しかし思いのほか早くその機会がやってきました。
若い付き人さんからの電話。
「急に来週から泊まるってZ先生が言うんです、どうしましょう!」
なんでも占いでそういう「吉の日取り」をみてもらったら、△月中が良いっていわれたんですって。
そりゃー大変だ!
やはり縁起をかつぎたい職業ですもの、いいとなったらやるしかない!
さいわい工事はもう終わっているから、もろもろの準備を手伝って欲しいということでした。
私の中間的立場があると通しやすい事情もあるらしいし
ちょうどヒマだった私は急遽、関西にでかけることになりました。
神戸に近い山の手の高級住宅地にその家はあり、重厚な玄関を開けて………ボーゼン。
そこには家具と食器や道具類の山が天井まで積み上がっていました。
あの、これ……どうしましょう。
関西での家事担当として採用されたらしい、学校出たてみたいな女性がオロオロしています。
どうしましょうって、Z先生が泊まりにくるまで3日しかないのよ。
(一番良いとされる日を忠実に狙うとそうなるらしいの)
ぜんぶ開封じゃ!
それからひたすら梱包をとく作業。
一軒家ぶんの食器や台所用品、いったい何人お客を呼ぶんだってくらいの膨大なるセットの数々。
(劇団関係者など、来訪者は多い)家事指導にも厳しい先生ですし、戸棚にいれる前にひととおり洗うことも必須、しまう場所も使い勝手を考えないとカミナリが落ちます。
ほとんど徹夜で東京から送られた荷物の山をなんとか片付けて、ほっとしたのもつかのま、あるところでギョッとしました。トイレがからっぽだよ!
スリッパやタオルとかティッシュケースとか、そんなこまごまとしたものが抜けている。
さしあたり適当に用意してあったものは(ちょっと安っぽすぎて)………たぶん却下でしょう。
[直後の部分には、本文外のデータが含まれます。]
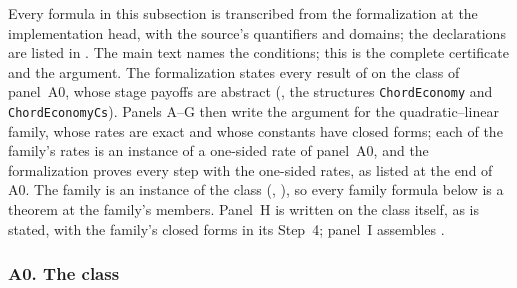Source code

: Every formula in this subsection is transcribed from the formalization at
the implementation head, with the source's quantifiers and domains; the
declarations are listed in . The main text names
the conditions; this is the complete certificate and the argument. The
formalization states every result of  on the class of
panel~A0, whose stage payoffs are abstract (,
the structures \texttt{ChordEconomy} and \texttt{ChordEconomyCs}). Panels A--G
then write the argument for the quadratic--linear family, whose rates are exact
and whose constants have closed forms; each of the family's rates is an instance of
a one-sided rate of panel~A0, and the formalization proves every step with the
one-sided rates, as listed at the end of A0. The family is an instance of the
class (, ), so every family formula below is a
theorem at the family's members. Panel~H is written on the class itself, as
 is stated, with the family's closed forms in its
Step~4; panel~I assembles .

\subsubsection*{A0. The class}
でも先生好みのブランド品を買いに行く現金なんて誰も持ってないし、さて、困ったぞ。
・・・で、どうしたかというと、Zさんが東京で懇意にしているデパートに問い合わせ、
そこの関西店で「ツケ買い」をすることになりました。
いわゆる「外商扱い」ってヤツです。
そこまで話をつけるまでに数時間。
実際にデパートの売り場に到着したときには、閉店まで1時間をきっていました。
翌日にはZさん一行が関西にきてしまいますから、「お届け」を待つという時間もなかったんです。
さぁリキいれてお買いものだぁ〜!
デパートの外商担当者を従えて、売り場を超早足でめぐります。
このスリッパを2ダース、あのタオルを色違いでバス・フェイス・ハンドと12セットづつね。
バスルーム用品も本人用・来客用・身内用と数セット。
そういえばタオルかけもなかった。ハンドソープもないぞ。ゴミ箱も各部屋分、中の袋も買わなくちゃ。3カ所あるトイレ用品もそれぞれ。来客用シーツ類も用意してといわれたんだっけ。
さらに食品売り場にも回って、お茶を飲む場面に必要なものもあれこれお買いあげ。
(意外といろいろ必要なもんです)
もう商品を手にとってしげしげ見ている時間なんてないんです。
「ハイ、これを」と指さして、数を指定する私。
ピッタリ付き添って伝票に書き込む人1名。
それを大慌てでとりだしまとめていく人2名。
いや〜大変なんだけど、面白かった!!
こんな大名気分のお買い物なんて、私の人生にはそうそうないで〜す。
終業時間もだいぶすぎ(そう、私達のために)、やっと終わって「家まで車でお送りします。」っていわれて駐車場に行ってみると、そこにはデパートのワゴン車満載の品物が待っていました。
それも全部・・・・丁寧にしっかり包装されて・・・・。
明日使うんだ! そして荷ほどきの夜がまた繰り返されたのであった・・・。